Monday, March 18, 2019

Sing, Unburied, Sing by Jesmyn Ward

Sing, Unburied, Sing by Jesmyn Ward
Read by Kelvin Harrison Jr., Chris Chalk, Rutina Wesley
Published Published September 2017 by Scribner
Source: purchased my print copy, checked out audiobook copy from my library

Publisher's Summary:
An intimate portrait of a family and an epic tale of hope and struggle, Sing, Unburied, Sing journeys through Mississippi’s past and present, examining the ugly truths at the heart of the American story and the power—and limitations—of family bonds. Jojo is thirteen years old and trying to understand what it means to be a man. He doesn’t lack in fathers to study, chief among them his Black grandfather, Pop. But there are other men who complicate his understanding: his absent White father, Michael, who is being released from prison; his absent White grandfather, Big Joseph, who won’t acknowledge his existence; and the memories of his dead uncle, Given, who died as a teenager.

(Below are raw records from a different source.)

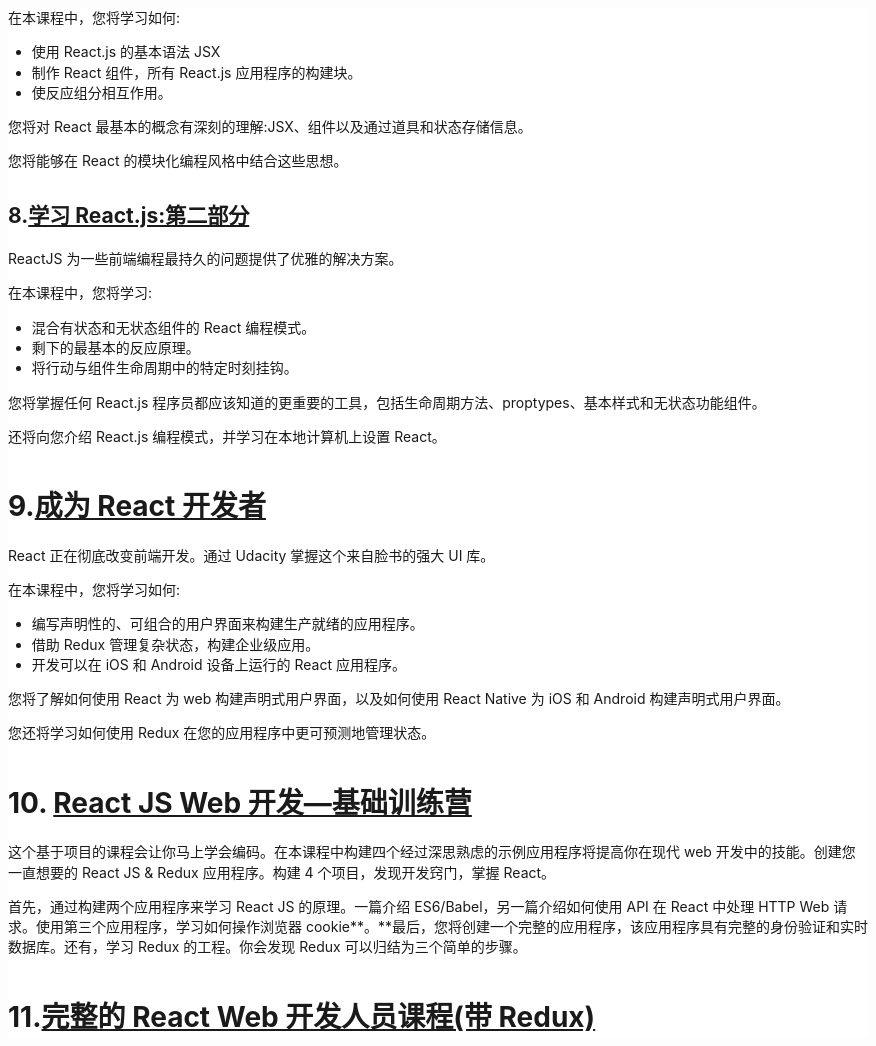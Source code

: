 在本课程中，您将学习如何:

*   使用 React.js 的基本语法 JSX
*   制作 React 组件，所有 React.js 应用程序的构建块。
*   使反应组分相互作用。

您将对 React 最基本的概念有深刻的理解:JSX、组件以及通过道具和状态存储信息。

您将能够在 React 的模块化编程风格中结合这些思想。

## 8.[学习 React.js:第二部分](https://www.pjatr.com/t/TUJGR0lLR0JHR0pMSUtCR0ZISk1N?sid=quickcode&url=https%3A%2F%2Fwww.codecademy.com%2Flearn%2Freact-102)

ReactJS 为一些前端编程最持久的问题提供了优雅的解决方案。

在本课程中，您将学习:

*   混合有状态和无状态组件的 React 编程模式。
*   剩下的最基本的反应原理。
*   将行动与组件生命周期中的特定时刻挂钩。

您将掌握任何 React.js 程序员都应该知道的更重要的工具，包括生命周期方法、proptypes、基本样式和无状态功能组件。

还将向您介绍 React.js 编程模式，并学习在本地计算机上设置 React。

# 9.[成为 React 开发者](https://imp.i115008.net/c/1137078/788805/11298?u=https%3A%2F%2Fwww.udacity.com%2Fcourse%2Freact-nanodegree--nd019&subId1=quickcode)

React 正在彻底改变前端开发。通过 Udacity 掌握这个来自脸书的强大 UI 库。

在本课程中，您将学习如何:

*   编写声明性的、可组合的用户界面来构建生产就绪的应用程序。
*   借助 Redux 管理复杂状态，构建企业级应用。
*   开发可以在 iOS 和 Android 设备上运行的 React 应用程序。

您将了解如何使用 React 为 web 构建声明式用户界面，以及如何使用 React Native 为 iOS 和 Android 构建声明式用户界面。

您还将学习如何使用 Redux 在您的应用程序中更可预测地管理状态。

# 10. [React JS Web 开发—基础训练营](https://www.udemy.com/react-js-and-redux-mastering-web-apps/?ranMID=39197&ranEAID=Fh5UMknfYAU&ranSiteID=Fh5UMknfYAU-KO..ys.cJVhDP43A2xS5FQ&LSNPUBID=Fh5UMknfYAU)

这个基于项目的课程会让你马上学会编码。在本课程中构建四个经过深思熟虑的示例应用程序将提高你在现代 web 开发中的技能。创建您一直想要的 React JS & Redux 应用程序。构建 4 个项目，发现开发窍门，掌握 React。

首先，通过构建两个应用程序来学习 React JS 的原理。一篇介绍 ES6/Babel，另一篇介绍如何使用 API 在 React 中处理 HTTP Web 请求。使用第三个应用程序，学习如何操作浏览器 cookie**。**最后，您将创建一个完整的应用程序，该应用程序具有完整的身份验证和实时数据库。还有，学习 Redux 的工程。你会发现 Redux 可以归结为三个简单的步骤。

# 11.[完整的 React Web 开发人员课程(带 Redux)](https://www.udemy.com/react-2nd-edition/?ranMID=39197&ranEAID=Fh5UMknfYAU&ranSiteID=Fh5UMknfYAU-r_AV6BZnUZnxkQbHlXiNjw&LSNPUBID=Fh5UMknfYAU)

His mother, Leonie, is an inconsistent presence in his and his toddler sister’s lives. She is an imperfect mother in constant conflict with herself and those around her. She is Black and her children’s father is White. She wants to be a better mother but can’t put her children above her own needs, especially her drug use. Simultaneously tormented and comforted by visions of her dead brother, which only come to her when she’s high, Leonie is embattled in ways that reflect the brutal reality of her circumstances.

When the children’s father is released from prison, Leonie packs her kids and a friend into her car and drives north to the heart of Mississippi and Parchman Farm, the State Penitentiary. At Parchman, there is another thirteen-year-old boy, the ghost of a dead inmate who carries all of the ugly history of the South with him in his wandering. He too has something to teach Jojo about fathers and sons, about legacies, about violence, about love.

My Thoughts:
My god, does Jesmyn Ward know how to rip your heart out of your chest. Ward makes readers see what it's like to live your life without hope of something better. The pain of these characters is so raw.  I needed there to be a bad guy, someone to blame for what was happening to these characters. But the bad guy here isn't a character in this book. But then, you already know that.

Parchman prisoners
It would be easy to put that label on Big Joseph. He really is a terrible person. But he's a product of his environment. It would be easy to call Leonie a terrible mother. She is. But she, too, is a product of her environment, a young woman who is desperately in love with a man whose parents will never accept her, a mother to two children she can't care more about than she cares about herself, and a sister who cannot stop grieving.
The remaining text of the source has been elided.